Dataset entries
################
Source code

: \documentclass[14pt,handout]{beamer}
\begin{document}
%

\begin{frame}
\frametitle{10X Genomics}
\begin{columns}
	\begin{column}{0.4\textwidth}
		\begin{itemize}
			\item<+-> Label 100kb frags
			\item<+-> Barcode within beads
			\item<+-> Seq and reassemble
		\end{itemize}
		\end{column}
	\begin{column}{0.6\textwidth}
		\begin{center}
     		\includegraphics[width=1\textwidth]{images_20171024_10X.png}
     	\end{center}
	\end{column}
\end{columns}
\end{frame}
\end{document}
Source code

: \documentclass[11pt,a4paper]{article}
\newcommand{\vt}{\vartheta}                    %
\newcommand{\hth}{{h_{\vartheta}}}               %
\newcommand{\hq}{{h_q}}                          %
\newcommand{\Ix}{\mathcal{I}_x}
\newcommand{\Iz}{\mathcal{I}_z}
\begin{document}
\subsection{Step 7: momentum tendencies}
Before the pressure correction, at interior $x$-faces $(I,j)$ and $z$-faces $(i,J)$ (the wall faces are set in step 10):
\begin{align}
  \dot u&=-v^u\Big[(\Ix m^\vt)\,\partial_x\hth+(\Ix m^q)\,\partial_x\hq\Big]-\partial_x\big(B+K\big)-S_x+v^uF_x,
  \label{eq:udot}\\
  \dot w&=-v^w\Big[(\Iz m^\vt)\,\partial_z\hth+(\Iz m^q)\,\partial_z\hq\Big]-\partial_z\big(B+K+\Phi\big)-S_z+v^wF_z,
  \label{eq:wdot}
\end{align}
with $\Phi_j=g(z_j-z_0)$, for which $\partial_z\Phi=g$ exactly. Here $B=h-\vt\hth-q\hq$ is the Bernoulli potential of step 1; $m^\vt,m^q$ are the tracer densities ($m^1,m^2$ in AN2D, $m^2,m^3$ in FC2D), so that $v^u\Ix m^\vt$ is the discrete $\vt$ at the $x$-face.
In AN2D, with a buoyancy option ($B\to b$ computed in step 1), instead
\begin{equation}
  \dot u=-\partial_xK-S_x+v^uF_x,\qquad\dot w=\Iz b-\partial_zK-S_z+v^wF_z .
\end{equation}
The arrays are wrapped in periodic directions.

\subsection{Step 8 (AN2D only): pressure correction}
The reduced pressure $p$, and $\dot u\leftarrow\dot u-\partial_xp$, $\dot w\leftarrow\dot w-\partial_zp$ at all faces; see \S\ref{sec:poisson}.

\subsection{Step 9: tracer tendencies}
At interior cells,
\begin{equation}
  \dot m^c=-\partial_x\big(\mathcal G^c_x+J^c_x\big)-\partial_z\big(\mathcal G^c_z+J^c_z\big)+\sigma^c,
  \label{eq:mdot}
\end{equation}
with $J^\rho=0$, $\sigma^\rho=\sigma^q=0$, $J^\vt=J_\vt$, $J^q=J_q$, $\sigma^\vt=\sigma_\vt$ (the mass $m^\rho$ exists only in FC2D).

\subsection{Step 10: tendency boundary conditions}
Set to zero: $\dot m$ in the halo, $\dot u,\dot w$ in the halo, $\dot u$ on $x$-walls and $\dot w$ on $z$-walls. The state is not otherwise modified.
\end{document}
################
Task item:
What is needed here is an exact transcription of the records above.

Exercise response:
Source code

: \documentclass[14pt,handout]{beamer}
\begin{document}
%

\begin{frame}
\frametitle{10X Genomics}
\begin{columns}
	\begin{column}{0.4\textwidth}
		\begin{itemize}
			\item<+-> Label 100kb frags
			\item<+-> Barcode within beads
			\item<+-> Seq and reassemble
		\end{itemize}
		\end{column}
	\begin{column}{0.6\textwidth}
		\begin{center}
     		\includegraphics[width=1\textwidth]{images_20171024_10X.png}
     	\end{center}
	\end{column}
\end{columns}
\end{frame}
\end{document}
Source code

: \documentclass[11pt,a4paper]{article}
\newcommand{\vt}{\vartheta}                    %
\newcommand{\hth}{{h_{\vartheta}}}               %
\newcommand{\hq}{{h_q}}                          %
\newcommand{\Ix}{\mathcal{I}_x}
\newcommand{\Iz}{\mathcal{I}_z}
\begin{document}
\subsection{Step 7: momentum tendencies}
Before the pressure correction, at interior $x$-faces $(I,j)$ and $z$-faces $(i,J)$ (the wall faces are set in step 10):
\begin{align}
  \dot u&=-v^u\Big[(\Ix m^\vt)\,\partial_x\hth+(\Ix m^q)\,\partial_x\hq\Big]-\partial_x\big(B+K\big)-S_x+v^uF_x,
  \label{eq:udot}\\
  \dot w&=-v^w\Big[(\Iz m^\vt)\,\partial_z\hth+(\Iz m^q)\,\partial_z\hq\Big]-\partial_z\big(B+K+\Phi\big)-S_z+v^wF_z,
  \label{eq:wdot}
\end{align}
with $\Phi_j=g(z_j-z_0)$, for which $\partial_z\Phi=g$ exactly. Here $B=h-\vt\hth-q\hq$ is the Bernoulli potential of step 1; $m^\vt,m^q$ are the tracer densities ($m^1,m^2$ in AN2D, $m^2,m^3$ in FC2D), so that $v^u\Ix m^\vt$ is the discrete $\vt$ at the $x$-face.
In AN2D, with a buoyancy option ($B\to b$ computed in step 1), instead
\begin{equation}
  \dot u=-\partial_xK-S_x+v^uF_x,\qquad\dot w=\Iz b-\partial_zK-S_z+v^wF_z .
\end{equation}
The arrays are wrapped in periodic directions.

\subsection{Step 8 (AN2D only): pressure correction}
The reduced pressure $p$, and $\dot u\leftarrow\dot u-\partial_xp$, $\dot w\leftarrow\dot w-\partial_zp$ at all faces; see \S\ref{sec:poisson}.

\subsection{Step 9: tracer tendencies}
At interior cells,
\begin{equation}
  \dot m^c=-\partial_x\big(\mathcal G^c_x+J^c_x\big)-\partial_z\big(\mathcal G^c_z+J^c_z\big)+\sigma^c,
  \label{eq:mdot}
\end{equation}
with $J^\rho=0$, $\sigma^\rho=\sigma^q=0$, $J^\vt=J_\vt$, $J^q=J_q$, $\sigma^\vt=\sigma_\vt$ (the mass $m^\rho$ exists only in FC2D).

\subsection{Step 10: tendency boundary conditions}
Set to zero: $\dot m$ in the halo, $\dot u,\dot w$ in the halo, $\dot u$ on $x$-walls and $\dot w$ on $z$-walls. The state is not otherwise modified.
\end{document}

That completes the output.